In recent postings, I described my experience with my new PM45. After two trips back to Kahr for repairs, I sold the gun to a highly skilled gunsmith. Upon shooting the weapon, he had problems similar to mine, of which the worst was a locked barrel. When he was finally able to disassemble the gun, he concluded that the barrel did not lock up correctly with the slide. Kahr had replaced the original barrel when I had the same problem, so I was not surprised. He, the gunsmith, is now stuck with a gun that fails to function correctly with almost every mag of ammo. He accepted the risk before buying the gun from me, and feels that with some time and effort he can fix it. Well, good luck. I will never own another Kahr, ever. If Kahr was the last gun maker in the US, I would learn to use a slingshot. 

In the meantime, I purchased a new Kimber Ultra CDP II, which I love, and which functions flawlessly with any ammo I push through it. 500 rds so far with not one malfunction. I even limp-wristed the gun to see if I could induce a problem. To no avail. So, hats off to Kimber for making a nice, reliable gun in a 3" barrel. 

Just ordered a Sig P220 Carry SAS. Looked for weeks to hold one. It felt pretty dang good. Plunk went $900.


----------



## Gunners_Mate (Feb 17, 2010)

few questions, what do you mean by "limp-wristing"? I am unfamiliar with the term

how large are your hands? I've been looking into the p220 for a little bit now, and from a technical standpoint I like it alot, however I am not at liberty to get my hands on one. Obviously you've ordered it and thus have a good opinion of it, but can you tell me why?


----------



## cougartex (Jan 2, 2010)

Limp wristing is a term used to describe a phenomenon commonly encountered by new semiautomatic handgun shooters, where the shooter's grip is not firm enough to hold the frame of the pistol steady while the slide of the pistol cycles.
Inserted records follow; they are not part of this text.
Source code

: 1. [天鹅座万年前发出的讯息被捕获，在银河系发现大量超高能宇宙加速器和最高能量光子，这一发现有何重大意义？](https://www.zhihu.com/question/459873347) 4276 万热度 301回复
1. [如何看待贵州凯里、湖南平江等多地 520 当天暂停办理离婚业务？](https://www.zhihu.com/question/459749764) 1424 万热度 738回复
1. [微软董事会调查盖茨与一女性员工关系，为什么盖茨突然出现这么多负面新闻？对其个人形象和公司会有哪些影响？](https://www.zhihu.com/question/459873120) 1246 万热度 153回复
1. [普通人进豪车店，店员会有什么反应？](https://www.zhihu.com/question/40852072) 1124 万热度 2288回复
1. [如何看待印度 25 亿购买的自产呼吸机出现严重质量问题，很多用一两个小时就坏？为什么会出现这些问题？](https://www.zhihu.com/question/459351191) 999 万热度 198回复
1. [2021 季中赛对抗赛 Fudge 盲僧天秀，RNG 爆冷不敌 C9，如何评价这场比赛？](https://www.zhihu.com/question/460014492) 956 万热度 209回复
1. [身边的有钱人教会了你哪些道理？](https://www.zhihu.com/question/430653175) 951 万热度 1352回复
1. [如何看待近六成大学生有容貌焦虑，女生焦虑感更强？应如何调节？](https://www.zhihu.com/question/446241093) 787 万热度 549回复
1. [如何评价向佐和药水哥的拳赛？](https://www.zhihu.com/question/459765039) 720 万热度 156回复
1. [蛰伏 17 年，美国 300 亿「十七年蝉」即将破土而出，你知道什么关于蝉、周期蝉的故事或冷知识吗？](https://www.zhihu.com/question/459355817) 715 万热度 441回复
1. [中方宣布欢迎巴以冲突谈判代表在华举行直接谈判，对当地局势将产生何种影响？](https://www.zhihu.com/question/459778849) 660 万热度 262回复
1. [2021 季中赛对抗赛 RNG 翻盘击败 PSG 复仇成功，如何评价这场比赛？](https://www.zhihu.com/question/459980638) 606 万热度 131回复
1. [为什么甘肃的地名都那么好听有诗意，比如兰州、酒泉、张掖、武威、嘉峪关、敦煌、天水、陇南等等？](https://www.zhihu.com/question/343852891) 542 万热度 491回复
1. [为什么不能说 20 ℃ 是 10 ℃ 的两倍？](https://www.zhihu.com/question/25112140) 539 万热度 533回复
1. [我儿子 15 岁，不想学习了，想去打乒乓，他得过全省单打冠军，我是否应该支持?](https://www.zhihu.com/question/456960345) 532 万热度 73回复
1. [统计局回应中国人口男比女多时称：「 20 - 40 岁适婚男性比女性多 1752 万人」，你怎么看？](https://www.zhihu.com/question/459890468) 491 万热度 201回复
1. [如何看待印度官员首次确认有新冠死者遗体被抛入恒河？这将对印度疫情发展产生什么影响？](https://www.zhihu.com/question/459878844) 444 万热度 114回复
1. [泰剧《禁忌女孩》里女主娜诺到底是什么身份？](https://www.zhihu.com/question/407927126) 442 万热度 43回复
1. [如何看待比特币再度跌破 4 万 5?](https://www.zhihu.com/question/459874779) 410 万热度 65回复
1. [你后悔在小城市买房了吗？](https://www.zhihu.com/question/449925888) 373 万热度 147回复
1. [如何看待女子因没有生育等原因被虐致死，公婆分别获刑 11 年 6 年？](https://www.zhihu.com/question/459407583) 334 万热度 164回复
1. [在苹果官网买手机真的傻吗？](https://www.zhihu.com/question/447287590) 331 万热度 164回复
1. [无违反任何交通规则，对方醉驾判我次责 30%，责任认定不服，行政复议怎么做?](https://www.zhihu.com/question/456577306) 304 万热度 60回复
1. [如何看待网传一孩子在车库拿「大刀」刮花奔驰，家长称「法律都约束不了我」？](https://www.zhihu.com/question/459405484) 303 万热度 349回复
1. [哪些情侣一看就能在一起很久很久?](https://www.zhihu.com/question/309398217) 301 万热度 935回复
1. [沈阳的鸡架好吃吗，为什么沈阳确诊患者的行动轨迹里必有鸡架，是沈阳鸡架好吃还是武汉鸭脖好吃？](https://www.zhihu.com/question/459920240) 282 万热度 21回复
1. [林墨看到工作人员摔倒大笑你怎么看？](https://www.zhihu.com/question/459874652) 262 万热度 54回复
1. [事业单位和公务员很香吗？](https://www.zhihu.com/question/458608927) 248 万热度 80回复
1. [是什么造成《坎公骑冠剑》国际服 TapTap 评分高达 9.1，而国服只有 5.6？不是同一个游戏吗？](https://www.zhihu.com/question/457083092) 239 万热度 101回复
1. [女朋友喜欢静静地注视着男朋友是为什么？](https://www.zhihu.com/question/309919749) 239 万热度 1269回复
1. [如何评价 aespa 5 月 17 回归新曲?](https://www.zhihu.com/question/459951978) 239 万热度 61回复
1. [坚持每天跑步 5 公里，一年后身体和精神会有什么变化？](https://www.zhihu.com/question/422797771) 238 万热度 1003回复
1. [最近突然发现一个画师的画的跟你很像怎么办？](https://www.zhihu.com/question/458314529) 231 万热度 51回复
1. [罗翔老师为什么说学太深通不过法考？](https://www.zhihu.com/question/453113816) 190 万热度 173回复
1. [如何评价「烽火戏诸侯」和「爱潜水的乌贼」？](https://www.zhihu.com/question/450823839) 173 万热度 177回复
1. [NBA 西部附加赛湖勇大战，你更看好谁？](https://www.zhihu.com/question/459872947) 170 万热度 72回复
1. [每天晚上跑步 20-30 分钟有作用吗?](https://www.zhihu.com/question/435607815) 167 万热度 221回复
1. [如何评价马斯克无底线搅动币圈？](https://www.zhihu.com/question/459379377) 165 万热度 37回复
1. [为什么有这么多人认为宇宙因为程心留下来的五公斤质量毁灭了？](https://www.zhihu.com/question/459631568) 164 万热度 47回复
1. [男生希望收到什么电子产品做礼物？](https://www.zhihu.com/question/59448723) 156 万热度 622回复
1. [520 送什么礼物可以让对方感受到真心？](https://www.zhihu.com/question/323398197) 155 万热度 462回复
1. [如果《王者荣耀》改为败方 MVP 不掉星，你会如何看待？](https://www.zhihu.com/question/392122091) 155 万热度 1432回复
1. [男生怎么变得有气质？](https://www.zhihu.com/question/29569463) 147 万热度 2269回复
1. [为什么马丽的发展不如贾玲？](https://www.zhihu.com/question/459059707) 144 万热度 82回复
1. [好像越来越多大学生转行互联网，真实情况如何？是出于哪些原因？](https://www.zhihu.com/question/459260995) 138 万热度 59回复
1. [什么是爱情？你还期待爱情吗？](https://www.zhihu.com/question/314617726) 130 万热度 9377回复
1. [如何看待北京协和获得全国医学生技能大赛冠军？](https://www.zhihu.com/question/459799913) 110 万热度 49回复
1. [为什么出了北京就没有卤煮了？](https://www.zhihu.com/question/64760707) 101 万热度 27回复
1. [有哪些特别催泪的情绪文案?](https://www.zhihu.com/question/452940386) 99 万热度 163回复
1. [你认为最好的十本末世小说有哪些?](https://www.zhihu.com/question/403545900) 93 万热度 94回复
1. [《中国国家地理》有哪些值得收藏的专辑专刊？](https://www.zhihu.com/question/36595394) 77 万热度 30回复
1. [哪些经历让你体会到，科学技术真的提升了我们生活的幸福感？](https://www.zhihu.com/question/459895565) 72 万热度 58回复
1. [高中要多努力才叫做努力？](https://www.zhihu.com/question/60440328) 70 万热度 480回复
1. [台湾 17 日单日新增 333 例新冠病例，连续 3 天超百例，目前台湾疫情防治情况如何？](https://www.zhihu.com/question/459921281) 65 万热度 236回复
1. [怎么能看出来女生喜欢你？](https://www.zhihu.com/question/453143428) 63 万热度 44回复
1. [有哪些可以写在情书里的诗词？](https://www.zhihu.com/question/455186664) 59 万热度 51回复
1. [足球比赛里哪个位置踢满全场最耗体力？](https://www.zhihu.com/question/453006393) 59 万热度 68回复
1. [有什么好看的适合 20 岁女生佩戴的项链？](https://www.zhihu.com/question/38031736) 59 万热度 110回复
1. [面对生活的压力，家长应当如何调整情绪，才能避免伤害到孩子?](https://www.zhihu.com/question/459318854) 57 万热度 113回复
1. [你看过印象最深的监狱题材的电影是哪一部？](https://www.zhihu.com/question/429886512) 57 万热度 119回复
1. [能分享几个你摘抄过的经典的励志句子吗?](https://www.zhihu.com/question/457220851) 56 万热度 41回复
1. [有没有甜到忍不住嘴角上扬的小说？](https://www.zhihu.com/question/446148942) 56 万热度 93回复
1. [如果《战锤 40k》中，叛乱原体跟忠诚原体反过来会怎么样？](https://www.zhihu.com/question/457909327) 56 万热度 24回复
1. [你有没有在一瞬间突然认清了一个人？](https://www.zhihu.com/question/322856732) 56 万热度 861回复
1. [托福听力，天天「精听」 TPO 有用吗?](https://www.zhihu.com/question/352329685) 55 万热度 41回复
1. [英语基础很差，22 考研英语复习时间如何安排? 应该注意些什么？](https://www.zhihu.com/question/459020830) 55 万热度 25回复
This condition often results in a failure to complete the operating cycle, causing jams.


----------



## ampgoesto11 (Aug 28, 2009)

Gunners_Mate said:


> few questions, what do you mean by "limp-wristing"? I am unfamiliar with the term
> 
> how large are your hands? I've been looking into the p220 for a little bit now, and from a technical standpoint I like it alot, however I am not at liberty to get my hands on one. Obviously you've ordered it and thus have a good opinion of it, but can you tell me why?


My hands are about average sized. With the Sig short trigger, I can give the gun the Ayoob death grip and the trigger seems to land right where it should on my trigger finger. I believe that someone with smaller hands would be OK with this gun. If you have larger hands, then it's likely to feel cramped.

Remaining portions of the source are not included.